(Entries taken from a collection)
****************************************

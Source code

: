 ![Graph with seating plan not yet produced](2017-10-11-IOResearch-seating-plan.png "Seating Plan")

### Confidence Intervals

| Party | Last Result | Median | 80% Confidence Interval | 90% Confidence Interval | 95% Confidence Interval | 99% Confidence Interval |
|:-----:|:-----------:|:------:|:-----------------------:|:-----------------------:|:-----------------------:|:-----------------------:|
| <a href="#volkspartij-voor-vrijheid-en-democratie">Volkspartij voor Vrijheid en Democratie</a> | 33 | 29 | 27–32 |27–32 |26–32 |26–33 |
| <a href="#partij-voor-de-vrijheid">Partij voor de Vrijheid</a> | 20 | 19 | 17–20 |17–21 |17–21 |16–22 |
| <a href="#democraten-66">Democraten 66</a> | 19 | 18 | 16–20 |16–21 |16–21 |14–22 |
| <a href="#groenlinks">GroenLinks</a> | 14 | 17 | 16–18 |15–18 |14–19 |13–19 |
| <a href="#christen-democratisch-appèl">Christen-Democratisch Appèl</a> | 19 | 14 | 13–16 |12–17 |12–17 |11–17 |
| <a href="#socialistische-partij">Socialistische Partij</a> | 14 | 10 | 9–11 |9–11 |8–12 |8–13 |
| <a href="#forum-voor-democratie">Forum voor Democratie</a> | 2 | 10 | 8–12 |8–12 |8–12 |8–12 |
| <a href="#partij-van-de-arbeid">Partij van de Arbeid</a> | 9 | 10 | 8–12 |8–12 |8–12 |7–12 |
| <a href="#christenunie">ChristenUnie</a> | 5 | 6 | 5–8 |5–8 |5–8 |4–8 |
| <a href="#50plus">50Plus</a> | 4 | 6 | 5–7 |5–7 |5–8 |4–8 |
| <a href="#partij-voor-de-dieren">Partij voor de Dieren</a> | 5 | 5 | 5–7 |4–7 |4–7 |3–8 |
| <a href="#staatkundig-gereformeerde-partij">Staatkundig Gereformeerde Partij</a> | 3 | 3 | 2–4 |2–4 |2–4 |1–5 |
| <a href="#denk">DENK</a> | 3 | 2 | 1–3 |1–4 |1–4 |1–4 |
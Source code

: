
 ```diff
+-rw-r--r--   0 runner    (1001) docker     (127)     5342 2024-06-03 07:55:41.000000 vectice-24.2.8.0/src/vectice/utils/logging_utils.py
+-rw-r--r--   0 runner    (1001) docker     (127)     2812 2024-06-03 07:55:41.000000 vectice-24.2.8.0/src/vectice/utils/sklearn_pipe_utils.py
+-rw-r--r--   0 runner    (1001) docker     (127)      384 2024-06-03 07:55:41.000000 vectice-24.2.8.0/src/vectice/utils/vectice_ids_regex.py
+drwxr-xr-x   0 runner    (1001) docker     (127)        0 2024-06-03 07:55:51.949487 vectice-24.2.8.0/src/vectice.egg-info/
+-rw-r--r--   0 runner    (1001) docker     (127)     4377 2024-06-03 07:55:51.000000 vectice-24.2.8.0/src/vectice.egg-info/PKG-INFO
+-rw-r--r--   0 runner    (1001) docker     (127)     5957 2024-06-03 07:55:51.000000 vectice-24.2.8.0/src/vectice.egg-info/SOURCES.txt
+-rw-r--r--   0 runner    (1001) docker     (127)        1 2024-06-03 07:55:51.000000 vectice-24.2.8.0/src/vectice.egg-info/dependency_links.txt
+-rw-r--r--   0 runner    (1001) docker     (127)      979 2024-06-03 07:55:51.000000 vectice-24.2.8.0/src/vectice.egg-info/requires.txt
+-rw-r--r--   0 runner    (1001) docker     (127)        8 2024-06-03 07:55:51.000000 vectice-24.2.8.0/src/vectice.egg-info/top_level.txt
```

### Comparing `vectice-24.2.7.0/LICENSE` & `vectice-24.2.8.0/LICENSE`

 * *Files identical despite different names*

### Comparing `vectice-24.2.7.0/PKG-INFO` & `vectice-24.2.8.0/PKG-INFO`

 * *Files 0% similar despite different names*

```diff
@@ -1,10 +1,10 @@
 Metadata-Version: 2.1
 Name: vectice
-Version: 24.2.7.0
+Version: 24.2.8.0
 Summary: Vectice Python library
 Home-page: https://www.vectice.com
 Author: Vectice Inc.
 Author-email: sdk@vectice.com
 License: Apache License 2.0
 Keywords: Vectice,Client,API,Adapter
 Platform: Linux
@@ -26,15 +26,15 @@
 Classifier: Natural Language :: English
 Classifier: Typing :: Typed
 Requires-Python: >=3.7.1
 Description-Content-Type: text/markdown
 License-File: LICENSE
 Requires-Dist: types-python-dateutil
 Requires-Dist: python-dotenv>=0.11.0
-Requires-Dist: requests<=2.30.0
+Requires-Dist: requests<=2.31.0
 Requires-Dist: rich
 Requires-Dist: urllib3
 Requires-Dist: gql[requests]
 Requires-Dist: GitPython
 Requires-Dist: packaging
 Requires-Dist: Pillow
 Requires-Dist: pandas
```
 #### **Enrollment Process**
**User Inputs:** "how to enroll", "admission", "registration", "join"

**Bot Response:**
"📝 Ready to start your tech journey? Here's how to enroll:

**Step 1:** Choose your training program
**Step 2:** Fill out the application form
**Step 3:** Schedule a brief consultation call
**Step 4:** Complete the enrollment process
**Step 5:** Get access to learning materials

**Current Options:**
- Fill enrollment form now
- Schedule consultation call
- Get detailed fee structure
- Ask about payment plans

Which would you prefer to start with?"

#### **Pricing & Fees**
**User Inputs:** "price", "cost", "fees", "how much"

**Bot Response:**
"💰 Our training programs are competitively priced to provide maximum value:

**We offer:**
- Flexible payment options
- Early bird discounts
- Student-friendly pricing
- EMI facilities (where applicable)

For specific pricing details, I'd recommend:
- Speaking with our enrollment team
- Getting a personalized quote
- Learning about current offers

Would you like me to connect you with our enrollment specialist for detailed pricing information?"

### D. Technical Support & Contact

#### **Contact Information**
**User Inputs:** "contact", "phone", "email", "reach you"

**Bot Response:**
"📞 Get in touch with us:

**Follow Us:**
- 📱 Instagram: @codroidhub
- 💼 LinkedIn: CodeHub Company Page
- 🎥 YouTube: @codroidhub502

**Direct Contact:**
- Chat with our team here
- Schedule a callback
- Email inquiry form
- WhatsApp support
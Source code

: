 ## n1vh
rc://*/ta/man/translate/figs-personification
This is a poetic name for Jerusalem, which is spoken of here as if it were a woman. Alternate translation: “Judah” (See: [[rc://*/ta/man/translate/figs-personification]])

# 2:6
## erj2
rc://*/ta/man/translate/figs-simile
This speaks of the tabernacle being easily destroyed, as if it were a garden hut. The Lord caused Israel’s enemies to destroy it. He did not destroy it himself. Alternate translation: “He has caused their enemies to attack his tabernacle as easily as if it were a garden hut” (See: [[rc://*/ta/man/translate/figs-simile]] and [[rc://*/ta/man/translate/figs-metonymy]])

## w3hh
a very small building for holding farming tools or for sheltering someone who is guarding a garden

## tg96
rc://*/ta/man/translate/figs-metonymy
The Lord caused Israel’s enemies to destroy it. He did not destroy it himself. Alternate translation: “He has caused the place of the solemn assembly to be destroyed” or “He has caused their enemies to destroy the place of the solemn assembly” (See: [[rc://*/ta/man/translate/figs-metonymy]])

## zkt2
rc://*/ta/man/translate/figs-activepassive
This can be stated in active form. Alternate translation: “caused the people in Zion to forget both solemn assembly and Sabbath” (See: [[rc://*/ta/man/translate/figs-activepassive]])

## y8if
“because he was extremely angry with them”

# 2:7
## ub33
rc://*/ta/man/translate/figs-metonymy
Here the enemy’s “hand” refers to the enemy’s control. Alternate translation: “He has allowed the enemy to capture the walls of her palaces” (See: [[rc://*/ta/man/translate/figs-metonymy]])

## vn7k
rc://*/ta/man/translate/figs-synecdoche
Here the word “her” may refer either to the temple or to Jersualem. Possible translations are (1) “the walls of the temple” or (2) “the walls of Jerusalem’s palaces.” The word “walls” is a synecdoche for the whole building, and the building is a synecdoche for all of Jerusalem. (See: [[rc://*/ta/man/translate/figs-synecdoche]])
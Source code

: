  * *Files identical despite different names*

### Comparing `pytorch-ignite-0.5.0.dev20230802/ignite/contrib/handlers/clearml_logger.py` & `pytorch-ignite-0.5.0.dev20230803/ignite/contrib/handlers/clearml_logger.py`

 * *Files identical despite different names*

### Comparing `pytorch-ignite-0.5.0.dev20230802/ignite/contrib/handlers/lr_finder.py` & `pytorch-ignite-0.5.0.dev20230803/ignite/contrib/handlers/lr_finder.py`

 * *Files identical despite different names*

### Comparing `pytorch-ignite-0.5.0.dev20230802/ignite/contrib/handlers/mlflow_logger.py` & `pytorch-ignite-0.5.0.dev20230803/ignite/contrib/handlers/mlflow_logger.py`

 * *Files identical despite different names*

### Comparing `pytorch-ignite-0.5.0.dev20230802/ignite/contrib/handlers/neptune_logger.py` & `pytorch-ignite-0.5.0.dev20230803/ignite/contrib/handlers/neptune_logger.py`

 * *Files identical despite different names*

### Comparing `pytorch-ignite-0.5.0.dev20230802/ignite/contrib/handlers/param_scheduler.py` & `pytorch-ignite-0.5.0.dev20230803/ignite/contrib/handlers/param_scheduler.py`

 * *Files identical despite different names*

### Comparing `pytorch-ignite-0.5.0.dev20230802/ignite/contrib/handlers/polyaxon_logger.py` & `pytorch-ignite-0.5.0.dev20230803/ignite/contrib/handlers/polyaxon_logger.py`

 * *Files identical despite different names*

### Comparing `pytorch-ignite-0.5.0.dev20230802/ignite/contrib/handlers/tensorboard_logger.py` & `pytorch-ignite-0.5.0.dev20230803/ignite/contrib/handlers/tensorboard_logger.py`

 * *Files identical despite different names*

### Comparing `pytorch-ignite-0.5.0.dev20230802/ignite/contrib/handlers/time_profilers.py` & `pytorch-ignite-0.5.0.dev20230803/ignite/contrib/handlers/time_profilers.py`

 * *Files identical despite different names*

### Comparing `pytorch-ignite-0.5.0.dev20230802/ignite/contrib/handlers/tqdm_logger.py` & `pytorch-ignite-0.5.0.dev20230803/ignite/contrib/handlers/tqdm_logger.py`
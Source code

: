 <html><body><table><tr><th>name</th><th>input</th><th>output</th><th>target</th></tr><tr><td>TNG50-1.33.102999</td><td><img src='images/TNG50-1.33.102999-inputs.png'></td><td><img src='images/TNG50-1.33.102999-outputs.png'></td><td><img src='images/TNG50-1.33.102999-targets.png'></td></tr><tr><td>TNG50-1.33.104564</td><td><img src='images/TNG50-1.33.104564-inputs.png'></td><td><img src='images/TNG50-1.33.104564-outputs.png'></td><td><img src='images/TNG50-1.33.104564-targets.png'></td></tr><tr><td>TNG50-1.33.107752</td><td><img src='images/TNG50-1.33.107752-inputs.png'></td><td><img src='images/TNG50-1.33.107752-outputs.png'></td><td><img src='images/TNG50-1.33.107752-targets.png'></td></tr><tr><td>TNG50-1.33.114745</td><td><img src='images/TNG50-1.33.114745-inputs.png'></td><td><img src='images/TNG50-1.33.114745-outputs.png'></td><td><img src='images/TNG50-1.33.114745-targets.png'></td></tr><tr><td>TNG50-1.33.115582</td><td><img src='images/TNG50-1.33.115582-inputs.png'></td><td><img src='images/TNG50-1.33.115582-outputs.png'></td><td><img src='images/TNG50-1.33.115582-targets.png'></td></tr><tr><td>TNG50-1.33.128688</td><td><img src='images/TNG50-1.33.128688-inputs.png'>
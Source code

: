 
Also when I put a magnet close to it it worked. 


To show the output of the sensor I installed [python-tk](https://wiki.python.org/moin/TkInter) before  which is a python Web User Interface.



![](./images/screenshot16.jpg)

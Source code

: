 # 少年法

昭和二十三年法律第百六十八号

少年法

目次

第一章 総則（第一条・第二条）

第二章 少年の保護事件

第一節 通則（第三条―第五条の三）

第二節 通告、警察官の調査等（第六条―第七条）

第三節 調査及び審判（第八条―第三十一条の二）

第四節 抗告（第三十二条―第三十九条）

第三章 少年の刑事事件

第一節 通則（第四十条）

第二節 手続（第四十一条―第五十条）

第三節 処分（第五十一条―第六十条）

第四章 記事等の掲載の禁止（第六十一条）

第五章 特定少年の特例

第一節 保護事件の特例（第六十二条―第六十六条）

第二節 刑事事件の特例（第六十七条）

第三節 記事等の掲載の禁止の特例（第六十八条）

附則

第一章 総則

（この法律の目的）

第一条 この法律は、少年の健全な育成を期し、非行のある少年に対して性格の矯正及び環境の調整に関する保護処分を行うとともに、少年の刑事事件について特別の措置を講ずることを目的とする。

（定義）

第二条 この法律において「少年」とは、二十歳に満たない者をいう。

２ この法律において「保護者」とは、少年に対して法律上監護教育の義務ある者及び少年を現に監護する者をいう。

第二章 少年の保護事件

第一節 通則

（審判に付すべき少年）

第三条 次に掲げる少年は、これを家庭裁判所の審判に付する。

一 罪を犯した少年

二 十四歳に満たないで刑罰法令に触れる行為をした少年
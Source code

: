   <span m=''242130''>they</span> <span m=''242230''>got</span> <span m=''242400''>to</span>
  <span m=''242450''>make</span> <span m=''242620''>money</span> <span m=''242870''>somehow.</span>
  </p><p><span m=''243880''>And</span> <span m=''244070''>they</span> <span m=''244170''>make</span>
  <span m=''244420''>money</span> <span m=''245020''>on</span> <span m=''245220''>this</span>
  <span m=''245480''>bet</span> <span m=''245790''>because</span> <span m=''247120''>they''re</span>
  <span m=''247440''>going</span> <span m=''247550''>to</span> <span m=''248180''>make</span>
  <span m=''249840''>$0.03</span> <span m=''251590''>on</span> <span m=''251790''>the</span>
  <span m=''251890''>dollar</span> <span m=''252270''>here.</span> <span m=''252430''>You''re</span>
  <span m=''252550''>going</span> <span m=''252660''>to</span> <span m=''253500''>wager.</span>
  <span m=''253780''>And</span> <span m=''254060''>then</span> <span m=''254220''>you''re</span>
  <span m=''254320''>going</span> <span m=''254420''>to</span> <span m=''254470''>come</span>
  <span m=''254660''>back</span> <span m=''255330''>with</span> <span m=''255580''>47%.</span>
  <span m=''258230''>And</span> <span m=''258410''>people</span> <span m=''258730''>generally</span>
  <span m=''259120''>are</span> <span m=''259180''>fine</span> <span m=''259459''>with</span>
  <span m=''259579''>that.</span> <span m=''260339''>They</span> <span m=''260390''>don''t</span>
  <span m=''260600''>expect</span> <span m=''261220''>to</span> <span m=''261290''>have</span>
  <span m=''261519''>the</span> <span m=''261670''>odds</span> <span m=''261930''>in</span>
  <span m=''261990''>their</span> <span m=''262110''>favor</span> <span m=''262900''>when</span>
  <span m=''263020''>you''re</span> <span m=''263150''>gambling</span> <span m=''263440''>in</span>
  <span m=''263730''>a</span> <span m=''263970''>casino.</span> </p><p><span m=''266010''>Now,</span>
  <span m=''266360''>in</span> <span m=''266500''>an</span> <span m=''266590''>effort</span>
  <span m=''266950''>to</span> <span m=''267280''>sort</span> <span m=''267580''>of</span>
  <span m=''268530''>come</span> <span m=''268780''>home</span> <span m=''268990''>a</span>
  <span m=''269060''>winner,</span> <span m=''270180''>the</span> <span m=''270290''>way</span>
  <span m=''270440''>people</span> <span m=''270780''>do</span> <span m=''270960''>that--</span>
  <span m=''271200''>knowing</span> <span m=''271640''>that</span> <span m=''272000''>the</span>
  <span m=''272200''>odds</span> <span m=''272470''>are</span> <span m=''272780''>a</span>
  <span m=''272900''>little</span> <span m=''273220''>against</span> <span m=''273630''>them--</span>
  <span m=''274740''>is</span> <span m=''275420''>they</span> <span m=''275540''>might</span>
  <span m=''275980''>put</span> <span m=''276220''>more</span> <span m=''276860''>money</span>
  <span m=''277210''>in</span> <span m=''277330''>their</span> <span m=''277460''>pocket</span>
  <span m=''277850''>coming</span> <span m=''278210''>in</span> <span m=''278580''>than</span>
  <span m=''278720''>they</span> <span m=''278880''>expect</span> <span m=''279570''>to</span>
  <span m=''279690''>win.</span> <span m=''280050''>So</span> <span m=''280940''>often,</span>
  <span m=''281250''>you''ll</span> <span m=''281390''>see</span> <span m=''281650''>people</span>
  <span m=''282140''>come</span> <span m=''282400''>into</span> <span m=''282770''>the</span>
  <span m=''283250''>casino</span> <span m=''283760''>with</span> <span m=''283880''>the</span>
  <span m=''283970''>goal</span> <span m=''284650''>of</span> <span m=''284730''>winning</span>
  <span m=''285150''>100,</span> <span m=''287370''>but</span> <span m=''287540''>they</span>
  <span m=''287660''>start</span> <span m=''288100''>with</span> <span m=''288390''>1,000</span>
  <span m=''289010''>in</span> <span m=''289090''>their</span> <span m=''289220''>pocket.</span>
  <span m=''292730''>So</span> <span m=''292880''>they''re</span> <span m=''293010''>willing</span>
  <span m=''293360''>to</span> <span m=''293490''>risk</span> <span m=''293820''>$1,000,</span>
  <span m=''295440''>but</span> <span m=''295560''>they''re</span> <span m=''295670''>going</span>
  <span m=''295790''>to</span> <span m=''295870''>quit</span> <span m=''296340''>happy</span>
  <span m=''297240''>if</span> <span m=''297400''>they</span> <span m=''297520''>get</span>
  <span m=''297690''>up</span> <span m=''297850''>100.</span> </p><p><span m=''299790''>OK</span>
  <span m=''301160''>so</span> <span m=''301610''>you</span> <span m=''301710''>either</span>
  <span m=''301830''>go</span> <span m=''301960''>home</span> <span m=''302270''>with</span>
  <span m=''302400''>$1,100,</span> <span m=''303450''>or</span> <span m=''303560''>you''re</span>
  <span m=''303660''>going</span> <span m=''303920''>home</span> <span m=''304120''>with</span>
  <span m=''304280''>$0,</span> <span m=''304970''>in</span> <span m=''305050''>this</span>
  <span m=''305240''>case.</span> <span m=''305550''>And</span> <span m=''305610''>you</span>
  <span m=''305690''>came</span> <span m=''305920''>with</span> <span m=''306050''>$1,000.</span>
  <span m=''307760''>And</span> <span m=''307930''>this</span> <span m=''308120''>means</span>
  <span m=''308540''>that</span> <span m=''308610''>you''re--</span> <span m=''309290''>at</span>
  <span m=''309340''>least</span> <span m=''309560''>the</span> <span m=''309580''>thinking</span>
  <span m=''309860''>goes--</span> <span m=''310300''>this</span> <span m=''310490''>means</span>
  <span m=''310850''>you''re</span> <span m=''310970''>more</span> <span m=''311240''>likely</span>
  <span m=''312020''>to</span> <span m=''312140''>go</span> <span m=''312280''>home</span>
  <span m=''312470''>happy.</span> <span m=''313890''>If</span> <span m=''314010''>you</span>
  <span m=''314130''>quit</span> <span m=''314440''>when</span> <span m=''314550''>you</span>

****************************************

WHAT YOU HAVE TO DO - Report each line of the entries where the word "Author" occurs.

RESULT -
 Author: Vectice Inc.
 Author-email: sdk@vectice.com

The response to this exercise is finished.